UA at the IFCU Centenary General Assembly | Antonine University

  • UA at the IFCU Centenary General Assembly

    06 August 2025

    At the XXVIII General Assembly of the International Federation of Catholic Universities (IFCU), Fr. Ziad Maatouk, Secretary General and Vice Rector for Administration at Antonine University (UA), delivered a focused intervention on “The Challenge of Preserving Academic Freedom.” Lebanon served as the lens through which he offered a clear-eyed diagnosis of the interlocking pathologies that suffocate academic freedom in fragile environments.

     

    Fr. Maatouk traced how an unbroken sequence of national crises, from political paralysis and economic collapse to the Beirut Port explosion and the persistent brain drain, has turned the university from a home of open questioning into a space of guarded caution. His analysis further shed light on the weight of community allegiances, the erosion of research through budgetary cuts, growing dependence on external funding, the absence of legal safeguards, and the lack of syndicates.
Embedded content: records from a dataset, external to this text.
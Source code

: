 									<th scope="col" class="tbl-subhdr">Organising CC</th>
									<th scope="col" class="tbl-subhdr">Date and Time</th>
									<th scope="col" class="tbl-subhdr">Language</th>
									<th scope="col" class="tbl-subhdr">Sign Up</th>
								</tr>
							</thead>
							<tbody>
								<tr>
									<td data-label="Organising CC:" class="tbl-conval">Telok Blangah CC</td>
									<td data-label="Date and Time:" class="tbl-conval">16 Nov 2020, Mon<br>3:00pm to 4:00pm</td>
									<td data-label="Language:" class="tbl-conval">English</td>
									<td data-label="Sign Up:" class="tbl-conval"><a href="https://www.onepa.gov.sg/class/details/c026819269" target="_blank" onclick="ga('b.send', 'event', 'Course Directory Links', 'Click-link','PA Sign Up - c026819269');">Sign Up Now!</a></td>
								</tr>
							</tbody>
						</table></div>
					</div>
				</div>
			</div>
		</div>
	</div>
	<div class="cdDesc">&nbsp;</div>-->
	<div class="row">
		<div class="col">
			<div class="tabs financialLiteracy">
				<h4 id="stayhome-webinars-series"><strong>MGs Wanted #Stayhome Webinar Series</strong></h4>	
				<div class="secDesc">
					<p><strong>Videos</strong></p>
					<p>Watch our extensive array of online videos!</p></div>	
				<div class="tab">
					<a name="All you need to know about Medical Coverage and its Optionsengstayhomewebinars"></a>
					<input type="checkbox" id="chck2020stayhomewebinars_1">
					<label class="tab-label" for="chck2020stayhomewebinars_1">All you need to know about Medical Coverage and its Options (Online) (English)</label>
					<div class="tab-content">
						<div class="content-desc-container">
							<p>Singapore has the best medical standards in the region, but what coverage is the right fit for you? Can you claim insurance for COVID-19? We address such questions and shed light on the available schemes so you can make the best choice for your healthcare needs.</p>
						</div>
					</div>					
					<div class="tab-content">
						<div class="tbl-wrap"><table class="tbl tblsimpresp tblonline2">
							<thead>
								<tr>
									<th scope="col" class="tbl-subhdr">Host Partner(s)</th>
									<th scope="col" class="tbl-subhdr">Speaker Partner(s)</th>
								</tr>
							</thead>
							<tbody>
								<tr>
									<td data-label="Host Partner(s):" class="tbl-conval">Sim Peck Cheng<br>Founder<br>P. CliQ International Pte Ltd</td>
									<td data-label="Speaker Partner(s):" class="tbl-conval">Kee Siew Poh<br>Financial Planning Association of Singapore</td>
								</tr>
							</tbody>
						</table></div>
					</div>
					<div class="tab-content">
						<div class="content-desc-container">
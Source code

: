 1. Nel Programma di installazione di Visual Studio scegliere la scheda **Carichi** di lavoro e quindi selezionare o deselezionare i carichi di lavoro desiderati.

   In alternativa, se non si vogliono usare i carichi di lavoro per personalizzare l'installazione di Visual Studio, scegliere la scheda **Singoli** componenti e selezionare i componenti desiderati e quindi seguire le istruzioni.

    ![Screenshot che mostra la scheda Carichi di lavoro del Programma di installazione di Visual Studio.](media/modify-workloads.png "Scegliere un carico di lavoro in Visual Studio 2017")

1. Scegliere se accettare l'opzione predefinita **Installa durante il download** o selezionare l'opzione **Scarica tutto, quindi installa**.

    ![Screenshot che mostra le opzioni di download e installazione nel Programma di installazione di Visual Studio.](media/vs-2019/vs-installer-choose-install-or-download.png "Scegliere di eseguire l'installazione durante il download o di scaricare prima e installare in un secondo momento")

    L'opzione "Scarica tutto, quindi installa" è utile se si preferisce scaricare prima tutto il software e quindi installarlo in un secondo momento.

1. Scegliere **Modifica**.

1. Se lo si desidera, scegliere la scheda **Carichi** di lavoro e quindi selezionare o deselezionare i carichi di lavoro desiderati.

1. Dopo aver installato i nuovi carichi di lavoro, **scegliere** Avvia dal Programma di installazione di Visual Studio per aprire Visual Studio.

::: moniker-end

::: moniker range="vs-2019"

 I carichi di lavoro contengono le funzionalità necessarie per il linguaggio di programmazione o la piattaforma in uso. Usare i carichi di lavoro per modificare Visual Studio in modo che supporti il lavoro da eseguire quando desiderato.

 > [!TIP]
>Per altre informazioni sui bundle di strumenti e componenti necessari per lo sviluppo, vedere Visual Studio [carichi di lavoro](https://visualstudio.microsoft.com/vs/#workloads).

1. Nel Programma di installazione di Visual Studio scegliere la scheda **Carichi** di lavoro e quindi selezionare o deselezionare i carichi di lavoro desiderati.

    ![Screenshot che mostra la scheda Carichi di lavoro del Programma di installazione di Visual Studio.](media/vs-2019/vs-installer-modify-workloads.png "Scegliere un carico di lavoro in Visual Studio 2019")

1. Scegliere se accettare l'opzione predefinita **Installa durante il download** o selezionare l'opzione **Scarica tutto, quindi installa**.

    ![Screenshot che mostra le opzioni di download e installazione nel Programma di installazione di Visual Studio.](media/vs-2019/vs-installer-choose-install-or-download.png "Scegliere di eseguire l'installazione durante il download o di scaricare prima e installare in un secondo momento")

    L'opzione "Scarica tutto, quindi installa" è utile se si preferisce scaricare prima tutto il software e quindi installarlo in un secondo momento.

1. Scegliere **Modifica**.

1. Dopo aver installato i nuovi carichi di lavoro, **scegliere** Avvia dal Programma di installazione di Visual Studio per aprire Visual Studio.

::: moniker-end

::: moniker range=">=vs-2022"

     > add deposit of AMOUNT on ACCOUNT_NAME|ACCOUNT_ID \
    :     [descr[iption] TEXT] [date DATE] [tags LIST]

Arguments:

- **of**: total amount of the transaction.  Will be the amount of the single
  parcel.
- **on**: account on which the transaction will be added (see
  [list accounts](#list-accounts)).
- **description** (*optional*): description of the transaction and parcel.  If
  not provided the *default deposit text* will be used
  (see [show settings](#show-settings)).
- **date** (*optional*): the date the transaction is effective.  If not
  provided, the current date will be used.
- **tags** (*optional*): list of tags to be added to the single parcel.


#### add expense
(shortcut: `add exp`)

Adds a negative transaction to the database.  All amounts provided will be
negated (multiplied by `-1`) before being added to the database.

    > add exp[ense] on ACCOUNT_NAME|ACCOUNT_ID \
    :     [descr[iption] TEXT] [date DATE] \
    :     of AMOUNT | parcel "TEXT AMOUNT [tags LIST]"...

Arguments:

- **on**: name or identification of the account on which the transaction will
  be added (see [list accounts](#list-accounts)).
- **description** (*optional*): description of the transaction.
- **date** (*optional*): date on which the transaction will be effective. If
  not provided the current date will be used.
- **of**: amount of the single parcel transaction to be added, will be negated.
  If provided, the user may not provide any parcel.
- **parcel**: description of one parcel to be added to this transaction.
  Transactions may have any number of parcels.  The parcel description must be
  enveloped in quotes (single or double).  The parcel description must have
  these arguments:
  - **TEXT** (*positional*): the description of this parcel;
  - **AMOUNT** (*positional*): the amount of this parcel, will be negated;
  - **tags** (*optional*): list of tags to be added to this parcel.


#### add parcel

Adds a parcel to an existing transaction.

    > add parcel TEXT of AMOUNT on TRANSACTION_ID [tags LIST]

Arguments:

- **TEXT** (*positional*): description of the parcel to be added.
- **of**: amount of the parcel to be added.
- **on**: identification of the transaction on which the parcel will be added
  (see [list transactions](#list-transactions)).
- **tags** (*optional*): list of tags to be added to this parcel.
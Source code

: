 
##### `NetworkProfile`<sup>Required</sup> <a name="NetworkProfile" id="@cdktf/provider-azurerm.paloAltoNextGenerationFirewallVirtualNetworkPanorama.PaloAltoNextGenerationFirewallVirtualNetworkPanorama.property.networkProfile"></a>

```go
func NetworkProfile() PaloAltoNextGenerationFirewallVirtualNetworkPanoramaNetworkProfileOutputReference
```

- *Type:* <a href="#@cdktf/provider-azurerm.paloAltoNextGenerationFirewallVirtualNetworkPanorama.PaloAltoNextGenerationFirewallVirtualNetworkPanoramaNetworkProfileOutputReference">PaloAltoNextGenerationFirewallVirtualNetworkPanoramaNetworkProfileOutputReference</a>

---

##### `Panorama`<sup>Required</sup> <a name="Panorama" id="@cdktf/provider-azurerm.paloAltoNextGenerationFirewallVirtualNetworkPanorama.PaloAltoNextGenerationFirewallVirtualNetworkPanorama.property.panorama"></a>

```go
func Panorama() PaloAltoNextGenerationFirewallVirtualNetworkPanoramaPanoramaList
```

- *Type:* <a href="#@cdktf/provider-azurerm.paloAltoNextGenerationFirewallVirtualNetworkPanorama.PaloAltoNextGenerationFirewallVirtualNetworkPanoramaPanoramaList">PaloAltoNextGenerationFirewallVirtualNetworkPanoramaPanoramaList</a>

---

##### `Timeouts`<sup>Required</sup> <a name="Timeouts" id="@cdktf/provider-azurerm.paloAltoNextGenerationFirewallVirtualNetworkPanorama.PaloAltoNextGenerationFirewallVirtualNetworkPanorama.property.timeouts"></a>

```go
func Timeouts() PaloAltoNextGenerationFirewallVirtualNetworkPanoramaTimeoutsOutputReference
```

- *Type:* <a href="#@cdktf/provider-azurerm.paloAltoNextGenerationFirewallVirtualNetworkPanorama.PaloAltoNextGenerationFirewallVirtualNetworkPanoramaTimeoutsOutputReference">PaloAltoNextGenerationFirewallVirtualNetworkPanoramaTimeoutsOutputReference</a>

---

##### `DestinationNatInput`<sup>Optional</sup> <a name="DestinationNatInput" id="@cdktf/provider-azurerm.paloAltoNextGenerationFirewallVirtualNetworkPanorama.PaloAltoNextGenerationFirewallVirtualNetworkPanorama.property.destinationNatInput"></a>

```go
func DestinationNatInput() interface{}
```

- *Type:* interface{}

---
These overlapping conditions, he argued, normalize self-censorship and a culture of institutional compliance. He called upon Catholic institutions to move from abstract endorsement to lived commitment, especially where the defense of academic freedom is most urgently needed.

     

    Fr. Maatouk’s involvement formed part of IFCU’s centenary assembly, held from July 28 to August 1, 2025, at the Universidad del Valle de Atemejac in Mexico, under the theme “Catholic Universities as Choreographers of Knowledge.” The event centered on transformative priorities expected to influence institutional agendas for decades to come, such as academic diplomacy, the social impact of universities, strategic collaboration with the business world, the financing of Catholic universities in the Spanish-speaking world, the experience of faith and culture, and research ethics, among other key themes.

     

    The assembly brought together rectors, vice rectors, religious authorities, researchers, diplomats, and international partners, all united by a shared purpose, responsibilities, and challenges. From UA, Fr. Maatouk was joined by Fr. Jean Al Alam, Vice Rector for Integral Human Development. The UA delegation chose to step in, take a stand, and carry forward its responsibility to defend the university in its mission to educate, contribute, question, and co-generate the collective reflection that will guide the next century of Catholic higher education. The assembly also opened doors to build ties with rectors from participating institutions and to propose concrete avenues for collaboration, especially in terms of mobility for instructors and students linked to joint research initiatives.